**TASK GOAL:** Your answer needs to include each line of the records in which the string "attribute" can be found.
══ DATASET CONTENT
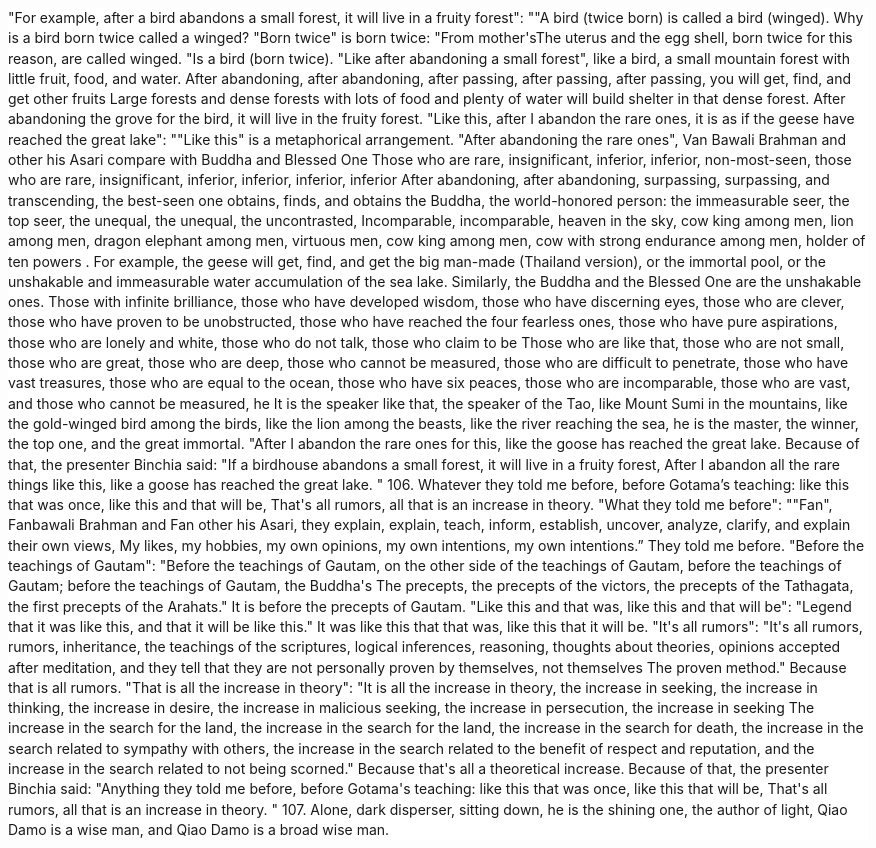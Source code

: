 "For example, after a bird abandons a small forest, it will live in a fruity forest": ""A bird (twice born) is called a bird (winged). Why is a bird born twice called a winged? "Born twice" is born twice: "From mother'sThe uterus and the egg shell, born twice for this reason, are called winged. "Is a bird (born twice). "Like after abandoning a small forest", like a bird, a small mountain forest with little fruit, food, and water. After abandoning, after abandoning, after passing, after passing, after passing, you will get, find, and get other fruits Large forests and dense forests with lots of food and plenty of water will build shelter in that dense forest. After abandoning the grove for the bird, it will live in the fruity forest.
"Like this, after I abandon the rare ones, it is as if the geese have reached the great lake": ""Like this" is a metaphorical arrangement. "After abandoning the rare ones", Van Bawali Brahman and other his Asari compare with Buddha and Blessed One Those who are rare, insignificant, inferior, inferior, non-most-seen, those who are rare, insignificant, inferior, inferior, inferior, inferior After abandoning, after abandoning, surpassing, surpassing, and transcending, the best-seen one obtains, finds, and obtains the Buddha, the world-honored person: the immeasurable seer, the top seer, the unequal, the unequal, the uncontrasted, Incomparable, incomparable, heaven in the sky, cow king among men, lion among men, dragon elephant among men, virtuous men, cow king among men, cow with strong endurance among men, holder of ten powers . For example, the geese will get, find, and get the big man-made (Thailand version), or the immortal pool, or the unshakable and immeasurable water accumulation of the sea lake. Similarly, the Buddha and the Blessed One are the unshakable ones. Those with infinite brilliance, those who have developed wisdom, those who have discerning eyes, those who are clever, those who have proven to be unobstructed, those who have reached the four fearless ones, those who have pure aspirations, those who are lonely and white, those who do not talk, those who claim to be Those who are like that, those who are not small, those who are great, those who are deep, those who cannot be measured, those who are difficult to penetrate, those who have vast treasures, those who are equal to the ocean, those who have six peaces, those who are incomparable, those who are vast, and those who cannot be measured, he It is the speaker like that, the speaker of the Tao, like Mount Sumi in the mountains, like the gold-winged bird among the birds, like the lion among the beasts, like the river reaching the sea, he is the master, the winner, the top one, and the great immortal. "After I abandon the rare ones for this, like the goose has reached the great lake.
    Because of that, the presenter Binchia said:
    "If a birdhouse abandons a small forest, it will live in a fruity forest,
       After I abandon all the rare things like this, like a goose has reached the great lake. "
    106. Whatever they told me before, before Gotama’s teaching: like this that was once, like this and that will be,
       That's all rumors, all that is an increase in theory.
"What they told me before": ""Fan", Fanbawali Brahman and Fan other his Asari, they explain, explain, teach, inform, establish, uncover, analyze, clarify, and explain their own views, My likes, my hobbies, my own opinions, my own intentions, my own intentions.” They told me before.
"Before the teachings of Gautam": "Before the teachings of Gautam, on the other side of the teachings of Gautam, before the teachings of Gautam; before the teachings of Gautam, the Buddha's The precepts, the precepts of the victors, the precepts of the Tathagata, the first precepts of the Arahats." It is before the precepts of Gautam.
     "Like this and that was, like this and that will be": "Legend that it was like this, and that it will be like this." It was like this that that was, like this that it will be.
"It's all rumors": "It's all rumors, rumors, inheritance, the teachings of the scriptures, logical inferences, reasoning, thoughts about theories, opinions accepted after meditation, and they tell that they are not personally proven by themselves, not themselves The proven method." Because that is all rumors.
"That is all the increase in theory": "It is all the increase in theory, the increase in seeking, the increase in thinking, the increase in desire, the increase in malicious seeking, the increase in persecution, the increase in seeking The increase in the search for the land, the increase in the search for the land, the increase in the search for death, the increase in the search related to sympathy with others, the increase in the search related to the benefit of respect and reputation, and the increase in the search related to not being scorned." Because that's all a theoretical increase.
    Because of that, the presenter Binchia said:
     "Anything they told me before, before Gotama's teaching: like this that was once, like this that will be,
       That's all rumors, all that is an increase in theory. "
    107. Alone, dark disperser, sitting down, he is the shining one, the author of light,
       Qiao Damo is a wise man, and Qiao Damo is a broad wise man.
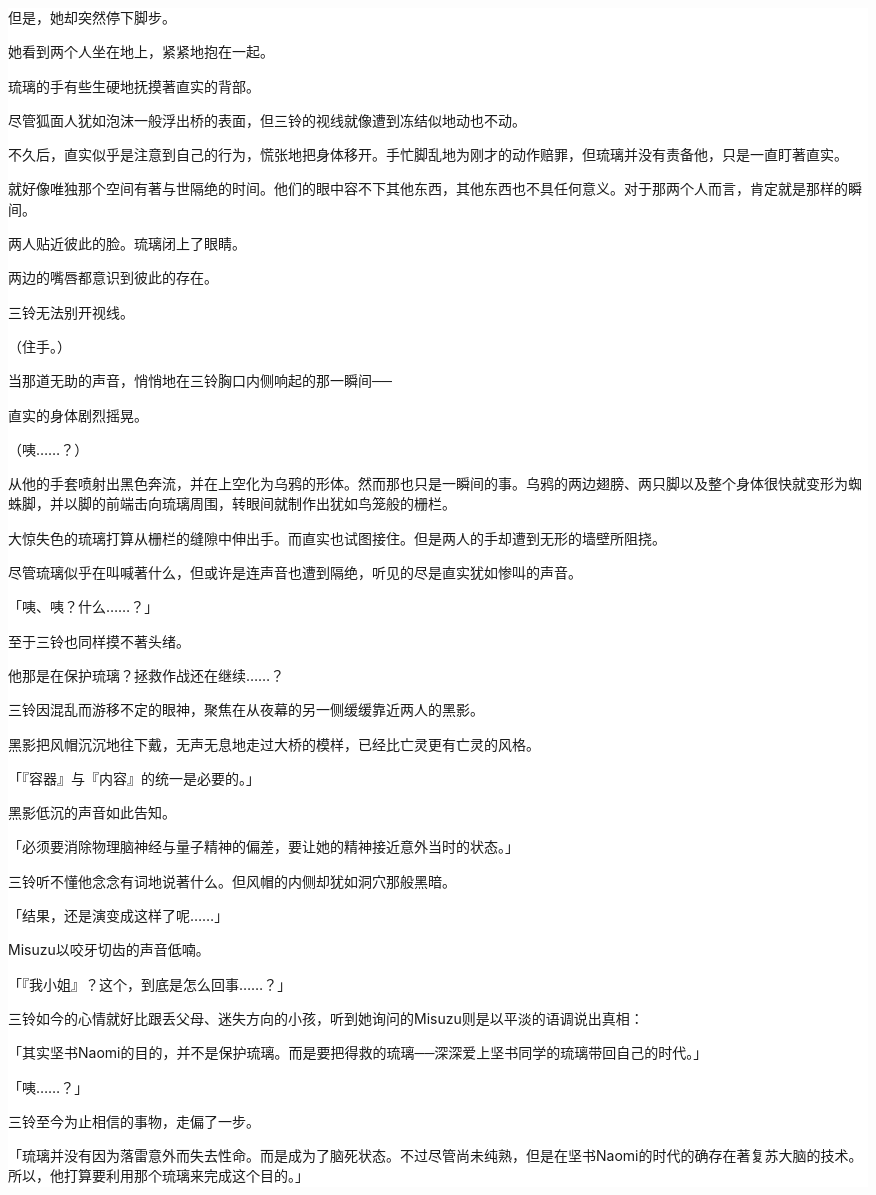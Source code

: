 但是，她却突然停下脚步。

她看到两个人坐在地上，紧紧地抱在一起。

琉璃的手有些生硬地抚摸著直实的背部。

尽管狐面人犹如泡沫一般浮出桥的表面，但三铃的视线就像遭到冻结似地动也不动。

不久后，直实似乎是注意到自己的行为，慌张地把身体移开。手忙脚乱地为刚才的动作赔罪，但琉璃并没有责备他，只是一直盯著直实。

就好像唯独那个空间有著与世隔绝的时间。他们的眼中容不下其他东西，其他东西也不具任何意义。对于那两个人而言，肯定就是那样的瞬间。

两人贴近彼此的脸。琉璃闭上了眼睛。

两边的嘴唇都意识到彼此的存在。

三铃无法别开视线。

（住手。）

当那道无助的声音，悄悄地在三铃胸口内侧响起的那一瞬间──

直实的身体剧烈摇晃。

（咦……？）

从他的手套喷射出黑色奔流，并在上空化为乌鸦的形体。然而那也只是一瞬间的事。乌鸦的两边翅膀、两只脚以及整个身体很快就变形为蜘蛛脚，并以脚的前端击向琉璃周围，转眼间就制作出犹如鸟笼般的栅栏。

大惊失色的琉璃打算从栅栏的缝隙中伸出手。而直实也试图接住。但是两人的手却遭到无形的墙壁所阻挠。

尽管琉璃似乎在叫喊著什么，但或许是连声音也遭到隔绝，听见的尽是直实犹如惨叫的声音。

「咦、咦？什么……？」

至于三铃也同样摸不著头绪。

他那是在保护琉璃？拯救作战还在继续……？

三铃因混乱而游移不定的眼神，聚焦在从夜幕的另一侧缓缓靠近两人的黑影。

黑影把风帽沉沉地往下戴，无声无息地走过大桥的模样，已经比亡灵更有亡灵的风格。

「『容器』与『内容』的统一是必要的。」

黑影低沉的声音如此告知。

「必须要消除物理脑神经与量子精神的偏差，要让她的精神接近意外当时的状态。」

三铃听不懂他念念有词地说著什么。但风帽的内侧却犹如洞穴那般黑暗。

「结果，还是演变成这样了呢……」

Misuzu以咬牙切齿的声音低喃。

「『我小姐』？这个，到底是怎么回事……？」

三铃如今的心情就好比跟丢父母、迷失方向的小孩，听到她询问的Misuzu则是以平淡的语调说出真相：

「其实坚书Naomi的目的，并不是保护琉璃。而是要把得救的琉璃──深深爱上坚书同学的琉璃带回自己的时代。」

「咦……？」

三铃至今为止相信的事物，走偏了一步。

「琉璃并没有因为落雷意外而失去性命。而是成为了脑死状态。不过尽管尚未纯熟，但是在坚书Naomi的时代的确存在著复苏大脑的技术。所以，他打算要利用那个琉璃来完成这个目的。」
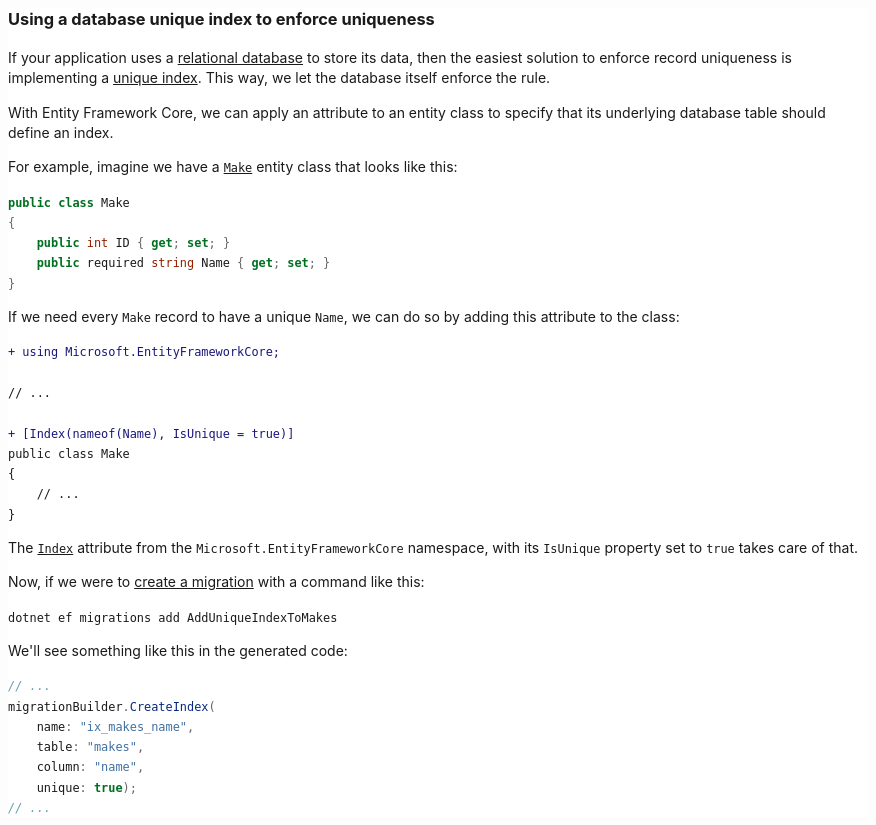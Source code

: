 ### Using a database unique index to enforce uniqueness

If your application uses a [relational database](https://en.wikipedia.org/wiki/Relational_database) to store its data, then the easiest solution to enforce record uniqueness is implementing a [unique index](https://www.w3schools.com/sql/sql_ref_create_unique_index.asp). This way, we let the database itself enforce the rule.

With Entity Framework Core, we can apply an attribute to an entity class to specify that its underlying database table should define an index.

For example, imagine we have a [`Make`](https://github.com/megakevin/end-point-blog-dotnet-8-demo/blob/main/VehicleQuotes.WebApi/Models/Make.cs) entity class that looks like this:

```csharp
public class Make
{
    public int ID { get; set; }
    public required string Name { get; set; }
}
```

If we need every `Make` record to have a unique `Name`, we can do so by adding this attribute to the class:

```diff
+ using Microsoft.EntityFrameworkCore;

// ...

+ [Index(nameof(Name), IsUnique = true)]
public class Make
{
    // ...
}
```

The [`Index`](https://learn.microsoft.com/en-us/dotnet/api/microsoft.entityframeworkcore.indexattribute?view=efcore-8.0) attribute from the `Microsoft.EntityFrameworkCore` namespace, with its `IsUnique` property set to `true` takes care of that.

Now, if we were to [create a migration](https://github.com/megakevin/end-point-blog-dotnet-8-demo/blob/main/VehicleQuotes.WebApi/Migrations/20210625224443_AddUniqueIndexesToLookupTables.cs) with a command like this:

```plain
dotnet ef migrations add AddUniqueIndexToMakes
```

We'll see something like this in the generated code:

```csharp
// ...
migrationBuilder.CreateIndex(
    name: "ix_makes_name",
    table: "makes",
    column: "name",
    unique: true);
// ...
```
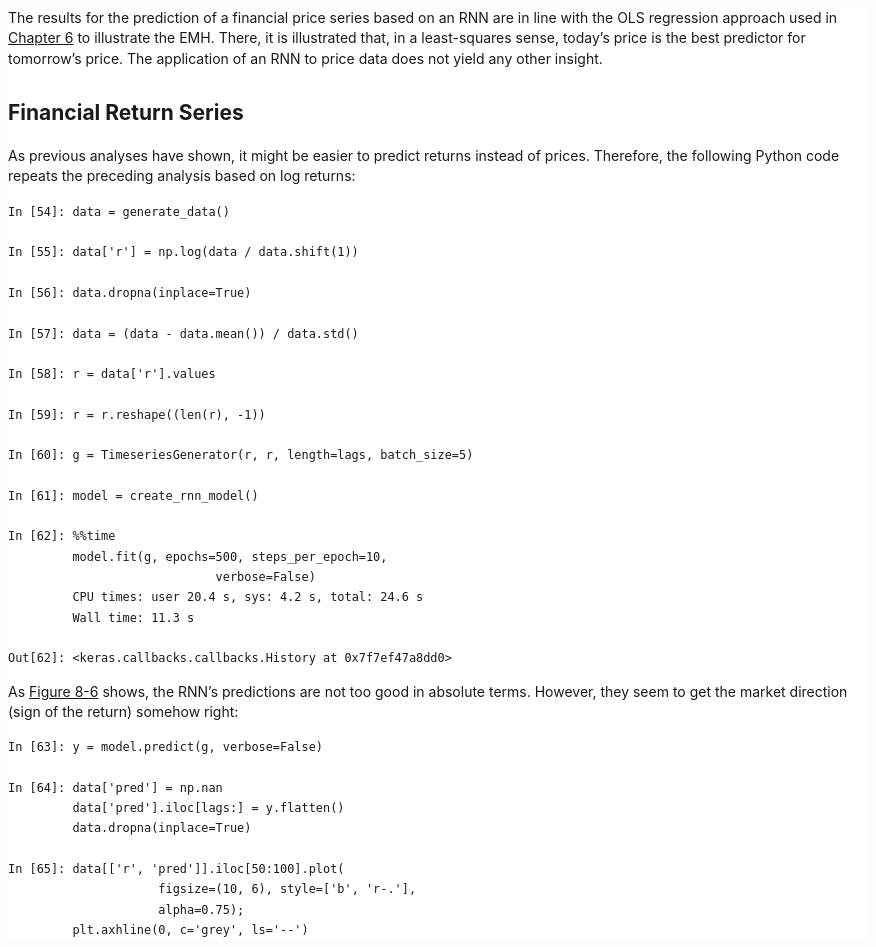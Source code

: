 The results for the prediction of a financial price series based on an RNN are in line with the OLS regression approach used in [Chapter 6](https://learning.oreilly.com/library/view/artificial-intelligence-in/9781492055426/ch06.html#ai\_first\_finance) to illustrate the EMH. There, it is illustrated that, in a least-squares sense, today’s price is the best predictor for tomorrow’s price. The application of an RNN to price data does not yield any other insight.

## Financial Return Series

As previous analyses have shown, it might be easier to predict returns instead of prices. Therefore, the following Python code repeats the preceding analysis based on log returns:

```
In [54]: data = generate_data()

In [55]: data['r'] = np.log(data / data.shift(1))

In [56]: data.dropna(inplace=True)

In [57]: data = (data - data.mean()) / data.std()

In [58]: r = data['r'].values

In [59]: r = r.reshape((len(r), -1))

In [60]: g = TimeseriesGenerator(r, r, length=lags, batch_size=5)

In [61]: model = create_rnn_model()

In [62]: %%time
         model.fit(g, epochs=500, steps_per_epoch=10,
                             verbose=False)
         CPU times: user 20.4 s, sys: 4.2 s, total: 24.6 s
         Wall time: 11.3 s

Out[62]: <keras.callbacks.callbacks.History at 0x7f7ef47a8dd0>
```

As [Figure 8-6](https://learning.oreilly.com/library/view/artificial-intelligence-in/9781492055426/ch08.html#figure\_rnn\_06) shows, the RNN’s predictions are not too good in absolute terms. However, they seem to get the market direction (sign of the return) somehow right:

```
In [63]: y = model.predict(g, verbose=False)

In [64]: data['pred'] = np.nan
         data['pred'].iloc[lags:] = y.flatten()
         data.dropna(inplace=True)

In [65]: data[['r', 'pred']].iloc[50:100].plot(
                     figsize=(10, 6), style=['b', 'r-.'],
                     alpha=0.75);
         plt.axhline(0, c='grey', ls='--')
```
════
**SOLUTION TO THE PROBLEM:**
With Entity Framework Core, we can apply an attribute to an entity class to specify that its underlying database table should define an index.
If we need every `Make` record to have a unique `Name`, we can do so by adding this attribute to the class:
The [`Index`](https://learn.microsoft.com/en-us/dotnet/api/microsoft.entityframeworkcore.indexattribute?view=efcore-8.0) attribute from the `Microsoft.EntityFrameworkCore` namespace, with its `IsUnique` property set to `true` takes care of that.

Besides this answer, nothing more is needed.